Von Isabel Christian

 

Seit 22 Jahren dürfen Frauen in Deutschland in den ersten drei Monaten ihrer Schwangerschaft abtreiben lassen, ohne besondere Voraussetzungen zu erfüllen, die ihre Entscheidung rechtfertigen. Die Änderung des Strafrechtsparagrafen 218 in den heute gültigen Wortlaut war das vorläufige Ende einer Debatte, die seit Ende der sechziger Jahre Gesellschaft und Politik gespalten hat. Jetzt wird wieder über das Recht der Frau auf eine Abtreibung gestritten. Konkret geht es um den Anspruch der Frau, über die Möglichkeiten eines Schwangerschaftsabbruchs informiert zu werden. Auch im niedersächsischen Landtag stand das Thema auf der Tagesordnung. Soll Niedersachsen einen Vorstoß zur Abschaffung des strittigen Paragrafen 219a aus dem Strafgesetzbuch im Bundesrat unterstützen oder nicht? FDP und Grüne plädieren für ein eine klare Positionierung des Landes in der Ländervertretung. Doch die Regierungsparteien SPD und CDU in Niedersachsen wollen sich bei diesem Thema nicht entzweien lassen. Während sich die SPD in der gestrigen Debatte mit der Forderung zurückhielt, den Paragrafen ganz abzuschaffen, sprach sich die CDU dafür aus, den Passus anders formulieren zu lassen. Nur die AfD forderte die Beibehaltung des Status Quo.

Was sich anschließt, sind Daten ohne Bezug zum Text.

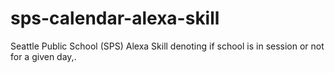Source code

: # sps-calendar-alexa-skill
Seattle Public School (SPS) Alexa Skill denoting if school is in session or not for a given day,.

Gerichtsurteil entfacht Debatte

Im Wortlaut besagt der Paragraf 291a, dass jemand, der öffentlich Schwangerschaftsabbrüche anbietet, anpreist oder Mittel und Verfahren zur Abtreibung beschreibt, um damit Geld zu verdienen, zu zwei Jahren Haft oder einer Geldstrafe verurteilt werden kann. Ausnahmen bilden nur Informationen gegenüber Ärzten und Einrichtungen sowie Veröffentlichungen in Ärzteblättern. Nicht legal ist es dagegen, wenn ein Arzt Patienten gegenüber offen zeigt, dass und wie er Abtreibungen vornimmt. Ein Beispiel ist die die Ärztin Kristina Hänel, die kürzlich vom Amtsgericht Gießen verurteilt worden ist, weil sie auf ihrer Internetseite über Schwangerschaftsabbrüche in ihrer Praxis informiert hatte. Das Gericht sah darin eine Werbung für Abtreibungen, die der Ärztin Patientinnen und damit Gewinn einbringen sollte. Hänel dagegen betonte, dass sie abtreibungswilligen Frauen nur eine medizinisch fundierte Information bieten wollte. Das Urteil hat die politische Aufmerksamkeit auf den umstrittenen Paragrafen gelenkt. Mehrere Bundesländer haben inzwischen signalisiert, im Bundesrat die Initiative zur Abschaffung des Paragrafen 219a ergreifen zu wollen.

 

Wie Niedersachsen sich dabei positionieren wird, wollten FDP und Grüne mit ihrem Vorstoß im Landtag in Erfahrung bringen. Beide Parteien fordern die Abschaffung des Paragrafen. Helge Limburg etwa sieht einen Widerspruch in den Paragrafen 218 und 219a: „Wenn die Frauen beraten worden sind und eine Bedenkzeit eingehalten haben, dann ist ein Schwangerschaftsabbruch legal“, sagt der rechtspolitische Sprecher der Grünen. „Warum wird dann aber der Hinweis auf diese erlaubte Handlung unter Strafe gestellt?“ Imke Byl, frauenpolitische Sprecherin der Grünen, nennt es eine „Verhöhnung der Frauen“, wenn sie Informationen über einen Schwangerschaftsabbruch nicht im Internet finden können, sondern aktiv einen Arzt oder eine Beratungsstelle aufsuchen und um Informationen bitten müssen. „Hier geht es um das Recht von Patientinnen auf Informationen zu einem medizinischen Eingriff – und nicht um Werbung.“

Informationsrecht ist Menschenrecht

Der FDP-Abgeordnete Marco Genthe sagte, er könne sich keine Frau vorstellen, die sich leichtfertig für eine Abtreibung entscheide, schon gar nicht durch Werbung. Der im Paragrafen 219a beschriebene Tatbestand sei aber so weit gefasst, dass er auch notwendige Informationen einschließe. „Das Informationsrecht ist aber ein Menschenrecht“, sagte Genthe. Stephan Bothe von der AfD dagegen sieht das Problem an anderer Stelle. „In anerkannten Beratungsstellen erhalten die Frauen problemlos Informationen und Ansprechpartner“, sagte der Abgeordnete. Statt den Paragrafen abzuschaffen müsse man vielmehr die Beratungsstellen stärken.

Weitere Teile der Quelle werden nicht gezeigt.